DATASET EXCERPTS:
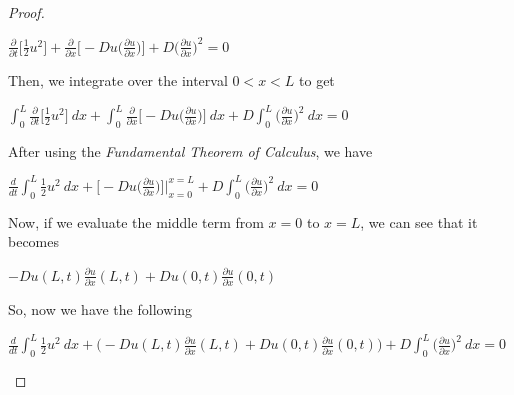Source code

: \documentclass[12pt, executivepaper]{article}
\begin{document}
\begin{flushleft}
\begin{proof}
\begin{center}

$\frac{\partial}{\partial t} \bigg[\frac{1}{2} u^2\bigg] + \frac{\partial}{\partial x} \bigg[-Du \bigg(\frac{\partial u}{\partial x}\bigg) \bigg] + D \bigg(\frac{\partial u}{\partial x}\bigg)^2=0$

\end{center}

Then, we integrate over the interval $0 < x < L$ to get

\begin{center}

$\int_{0}^{L} \frac{\partial}{\partial t} \bigg[\frac{1}{2} u^2\bigg] \ dx + \int_{0}^{L} \frac{\partial}{\partial x} \bigg[-Du \bigg(\frac{\partial u}{\partial x}\bigg)\bigg] \ dx + D \int_{0}^{L} \bigg(\frac{\partial u}{\partial x}\bigg)^2 \ dx=0$

\end{center}

After using the \textit{Fundamental Theorem of Calculus}, we have

\begin{center}

$\frac{d}{dt}\int_{0}^{L} \frac{1}{2} u^2 \ dx + \bigg[-Du \bigg(\frac{\partial u}{\partial x}\bigg)\bigg] \Big|_{x=0}^{x=L}+ D \int_{0}^{L} \bigg(\frac{\partial u}{\partial x}\bigg)^2 \ dx=0$

\end{center}

Now, if we evaluate the middle term from $x=0$ to $x=L$, we can see that it becomes

\begin{center}

$-Du(L,t) \frac{\partial u}{\partial x}(L,t) + Du(0,t) \frac{\partial u}{\partial x}(0,t)$

\end{center}

\pagebreak

\vspace*{-40mm}

So, now we have the following

\begin{center}

$\frac{d}{dt}\int_{0}^{L} \frac{1}{2} u^2 \ dx + \bigg(-Du(L,t) \frac{\partial u}{\partial x}(L,t) + Du(0,t) \frac{\partial u}{\partial x}(0,t)\bigg)+ D \int_{0}^{L} \bigg(\frac{\partial u}{\partial x}\bigg)^2 \ dx=0$

\end{center}


\end{proof}
\end{flushleft}
\end{document}

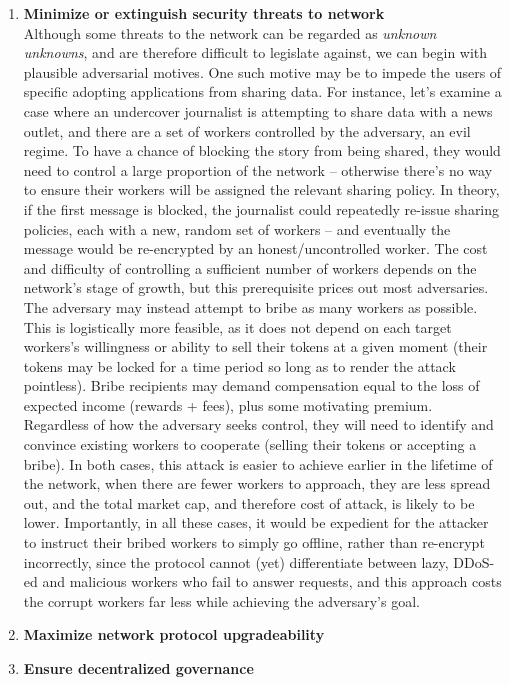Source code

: \documentclass[11pt]{amsart}
\begin{document}
\begin{enumerate}
   \\
   \item \textbf{Minimize or extinguish security threats to network}\label{threats}
   \\
   Although some threats to the network can be regarded as \textit{unknown unknowns}, and are therefore difficult to legislate against, we can begin with plausible adversarial motives. One such motive may be to impede the users of specific adopting applications from sharing data. For instance, let's examine a case where an undercover journalist is attempting to share data with a news outlet, and there are a set of workers controlled by the adversary, an evil regime. To have a chance of blocking the story from being shared, they would need to control a large proportion of the network – otherwise there’s no way to ensure their workers will be assigned the relevant sharing policy. In theory, if the first message is blocked, the journalist could repeatedly re-issue sharing policies, each with a new, random set of workers – and eventually the message would be re-encrypted by an honest/uncontrolled worker. The cost and difficulty of controlling a sufficient number of workers depends on the network’s stage of growth, but this prerequisite prices out most adversaries. The adversary may instead attempt to bribe as many workers as possible. This is logistically more feasible, as it does not depend on each target workers’s willingness or ability to sell their tokens at a given moment (their tokens may be locked for a time period so long as to render the attack pointless). Bribe recipients may demand compensation equal to the loss of expected income (rewards + fees), plus some motivating premium.
   \\
   Regardless of how the adversary seeks control, they will need to identify and convince existing workers to cooperate (selling their tokens or accepting a bribe). In both cases, this attack is easier to achieve earlier in the lifetime of the network, when there are fewer workers to approach, they are less spread out, and the total market cap, and therefore cost of attack, is likely to be lower. Importantly, in all these cases, it would be expedient for the attacker to instruct their bribed workers to simply go offline, rather than re-encrypt incorrectly, since the protocol cannot (yet) differentiate between lazy, DDoS-ed and malicious workers who fail to answer requests, and this approach costs the corrupt workers far less while achieving the adversary's goal.
   \\
   \item \textbf{Maximize network protocol upgradeability}\label{upgrade}
   \\
   \item \textbf{Ensure decentralized governance}\label{gov}
\end{enumerate}
\end{document}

WHAT YOU HAVE TO DO:
Lines containing the string "bigg" are the ones to copy from the entries above.

SOLUTION TO THE PROBLEM:
$\frac{\partial}{\partial t} \bigg[\frac{1}{2} u^2\bigg] + \frac{\partial}{\partial x} \bigg[-Du \bigg(\frac{\partial u}{\partial x}\bigg) \bigg] + D \bigg(\frac{\partial u}{\partial x}\bigg)^2=0$
$\int_{0}^{L} \frac{\partial}{\partial t} \bigg[\frac{1}{2} u^2\bigg] \ dx + \int_{0}^{L} \frac{\partial}{\partial x} \bigg[-Du \bigg(\frac{\partial u}{\partial x}\bigg)\bigg] \ dx + D \int_{0}^{L} \bigg(\frac{\partial u}{\partial x}\bigg)^2 \ dx=0$
$\frac{d}{dt}\int_{0}^{L} \frac{1}{2} u^2 \ dx + \bigg[-Du \bigg(\frac{\partial u}{\partial x}\bigg)\bigg] \Big|_{x=0}^{x=L}+ D \int_{0}^{L} \bigg(\frac{\partial u}{\partial x}\bigg)^2 \ dx=0$
$\frac{d}{dt}\int_{0}^{L} \frac{1}{2} u^2 \ dx + \bigg(-Du(L,t) \frac{\partial u}{\partial x}(L,t) + Du(0,t) \frac{\partial u}{\partial x}(0,t)\bigg)+ D \int_{0}^{L} \bigg(\frac{\partial u}{\partial x}\bigg)^2 \ dx=0$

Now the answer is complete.